How do I prevent this behaviour? Either by showing the parent terms to give context, or stopping them being moved to the top
2 Answers
This bugs me too. It is very confusing, so I thought I’d look into it.
That meta box is created in “wp-admin/includes/meta-boxes.php” on line ~399. It uses wp_terms_checklist
. The problem codes seems to be this (it is one in source):
<?php wp_terms_checklist(
$post->ID, array(
'taxonomy' => $taxonomy,
'popular_cats' => $popular_ids
) ) ?>
That leaves a couple of options that I can think of.

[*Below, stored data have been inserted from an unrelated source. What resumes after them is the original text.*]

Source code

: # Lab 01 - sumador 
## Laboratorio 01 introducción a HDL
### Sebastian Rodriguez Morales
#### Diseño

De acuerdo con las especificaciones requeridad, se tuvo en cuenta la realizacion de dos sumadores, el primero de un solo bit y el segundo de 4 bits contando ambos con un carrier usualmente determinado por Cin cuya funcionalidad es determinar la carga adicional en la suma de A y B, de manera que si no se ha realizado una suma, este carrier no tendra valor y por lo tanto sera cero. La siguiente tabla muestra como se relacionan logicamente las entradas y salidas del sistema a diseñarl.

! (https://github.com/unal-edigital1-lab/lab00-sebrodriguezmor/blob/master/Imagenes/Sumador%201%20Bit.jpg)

You could use Javascript to reorder the list. You can’t remove the oddball categories because they won’t be available in the list. But I doubt that would be either quick or easy.
Or, you can remove the default box with remove_meta_box
and add back a near clone with add_meta_box
altering the line above to be:
<?php wp_terms_checklist(
$post->ID,
array(
'taxonomy' => $taxonomy,
'popular_cats' => $popular_ids
'check_ontop' => false
) ) ?>
The checked_ontop
part is the key. Removing and adding a metabox seems a long way to go to add those few characters and I sort-of hate to do it because it is pretty close to a core hack (but isn’t 🙂 ), though changes to the core could mean a need to rewrite that function. I don’t think there is any other real option though.
EDIT: OK. I originally thought that there was no hook that would help with this but there is one. All you need is:
function tst($args) {
$args['checked_ontop'] = false;
return $args;
}
add_filter('wp_terms_checklist_args','tst');
That is going to alter things globally so it may be necessary to alter that so that it only runs on particular pages.
Thanks to Tom J Nowell. Sometimes it is good to be wrong.